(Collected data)

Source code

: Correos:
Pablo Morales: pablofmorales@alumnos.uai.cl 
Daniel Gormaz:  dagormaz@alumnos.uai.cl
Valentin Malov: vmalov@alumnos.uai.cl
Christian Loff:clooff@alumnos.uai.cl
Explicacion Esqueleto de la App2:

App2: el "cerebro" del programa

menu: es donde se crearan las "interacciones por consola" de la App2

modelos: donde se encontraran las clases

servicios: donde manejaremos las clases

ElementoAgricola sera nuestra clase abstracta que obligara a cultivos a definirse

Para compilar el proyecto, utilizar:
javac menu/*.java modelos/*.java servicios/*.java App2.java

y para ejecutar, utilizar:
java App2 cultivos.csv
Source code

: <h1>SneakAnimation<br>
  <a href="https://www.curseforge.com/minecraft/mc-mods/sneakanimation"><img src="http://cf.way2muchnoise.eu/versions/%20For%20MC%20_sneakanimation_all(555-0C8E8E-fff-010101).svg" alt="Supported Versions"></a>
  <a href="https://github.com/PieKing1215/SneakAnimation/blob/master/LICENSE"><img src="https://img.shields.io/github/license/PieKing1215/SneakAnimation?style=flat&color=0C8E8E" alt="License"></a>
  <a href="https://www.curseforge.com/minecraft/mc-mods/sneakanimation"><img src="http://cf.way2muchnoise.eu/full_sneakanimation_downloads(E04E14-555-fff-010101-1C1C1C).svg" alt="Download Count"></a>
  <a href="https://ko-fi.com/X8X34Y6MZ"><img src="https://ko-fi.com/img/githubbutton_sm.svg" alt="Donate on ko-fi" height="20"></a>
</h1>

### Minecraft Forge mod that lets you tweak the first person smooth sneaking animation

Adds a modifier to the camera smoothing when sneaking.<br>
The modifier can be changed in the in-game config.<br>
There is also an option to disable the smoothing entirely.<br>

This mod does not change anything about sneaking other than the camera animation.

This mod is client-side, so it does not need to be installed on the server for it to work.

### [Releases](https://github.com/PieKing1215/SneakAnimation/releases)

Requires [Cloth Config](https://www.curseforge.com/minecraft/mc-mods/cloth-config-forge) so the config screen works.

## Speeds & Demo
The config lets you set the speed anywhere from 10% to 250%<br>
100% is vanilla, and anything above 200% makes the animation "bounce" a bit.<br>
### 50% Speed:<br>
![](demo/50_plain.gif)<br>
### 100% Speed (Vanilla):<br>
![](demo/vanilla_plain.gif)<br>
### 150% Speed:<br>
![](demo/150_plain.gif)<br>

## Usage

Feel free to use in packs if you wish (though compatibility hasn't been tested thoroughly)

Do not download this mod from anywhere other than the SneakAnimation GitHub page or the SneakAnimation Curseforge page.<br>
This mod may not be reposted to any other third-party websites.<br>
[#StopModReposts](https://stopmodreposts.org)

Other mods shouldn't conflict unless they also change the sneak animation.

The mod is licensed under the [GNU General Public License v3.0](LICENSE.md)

> _The task_: Write out the records again so that each line matches the original exactly.

> _Your solution_:
Source code

: Correos:
Pablo Morales: pablofmorales@alumnos.uai.cl 
Daniel Gormaz:  dagormaz@alumnos.uai.cl
Valentin Malov: vmalov@alumnos.uai.cl
Christian Loff:clooff@alumnos.uai.cl
Explicacion Esqueleto de la App2:

App2: el "cerebro" del programa

menu: es donde se crearan las "interacciones por consola" de la App2

modelos: donde se encontraran las clases

servicios: donde manejaremos las clases

ElementoAgricola sera nuestra clase abstracta que obligara a cultivos a definirse

Para compilar el proyecto, utilizar:
javac menu/*.java modelos/*.java servicios/*.java App2.java

y para ejecutar, utilizar:
java App2 cultivos.csv
Source code

: <h1>SneakAnimation<br>
  <a href="https://www.curseforge.com/minecraft/mc-mods/sneakanimation"><img src="http://cf.way2muchnoise.eu/versions/%20For%20MC%20_sneakanimation_all(555-0C8E8E-fff-010101).svg" alt="Supported Versions"></a>
  <a href="https://github.com/PieKing1215/SneakAnimation/blob/master/LICENSE"><img src="https://img.shields.io/github/license/PieKing1215/SneakAnimation?style=flat&color=0C8E8E" alt="License"></a>
  <a href="https://www.curseforge.com/minecraft/mc-mods/sneakanimation"><img src="http://cf.way2muchnoise.eu/full_sneakanimation_downloads(E04E14-555-fff-010101-1C1C1C).svg" alt="Download Count"></a>
  <a href="https://ko-fi.com/X8X34Y6MZ"><img src="https://ko-fi.com/img/githubbutton_sm.svg" alt="Donate on ko-fi" height="20"></a>
</h1>

### Minecraft Forge mod that lets you tweak the first person smooth sneaking animation

Adds a modifier to the camera smoothing when sneaking.<br>
The modifier can be changed in the in-game config.<br>
There is also an option to disable the smoothing entirely.<br>

This mod does not change anything about sneaking other than the camera animation.

This mod is client-side, so it does not need to be installed on the server for it to work.

### [Releases](https://github.com/PieKing1215/SneakAnimation/releases)

Requires [Cloth Config](https://www.curseforge.com/minecraft/mc-mods/cloth-config-forge) so the config screen works.

## Speeds & Demo
The config lets you set the speed anywhere from 10% to 250%<br>
100% is vanilla, and anything above 200% makes the animation "bounce" a bit.<br>
### 50% Speed:<br>
![](demo/50_plain.gif)<br>
### 100% Speed (Vanilla):<br>
![](demo/vanilla_plain.gif)<br>
### 150% Speed:<br>
![](demo/150_plain.gif)<br>

## Usage

Feel free to use in packs if you wish (though compatibility hasn't been tested thoroughly)

Do not download this mod from anywhere other than the SneakAnimation GitHub page or the SneakAnimation Curseforge page.<br>
This mod may not be reposted to any other third-party websites.<br>
[#StopModReposts](https://stopmodreposts.org)

Other mods shouldn't conflict unless they also change the sneak animation.

The mod is licensed under the [GNU General Public License v3.0](LICENSE.md)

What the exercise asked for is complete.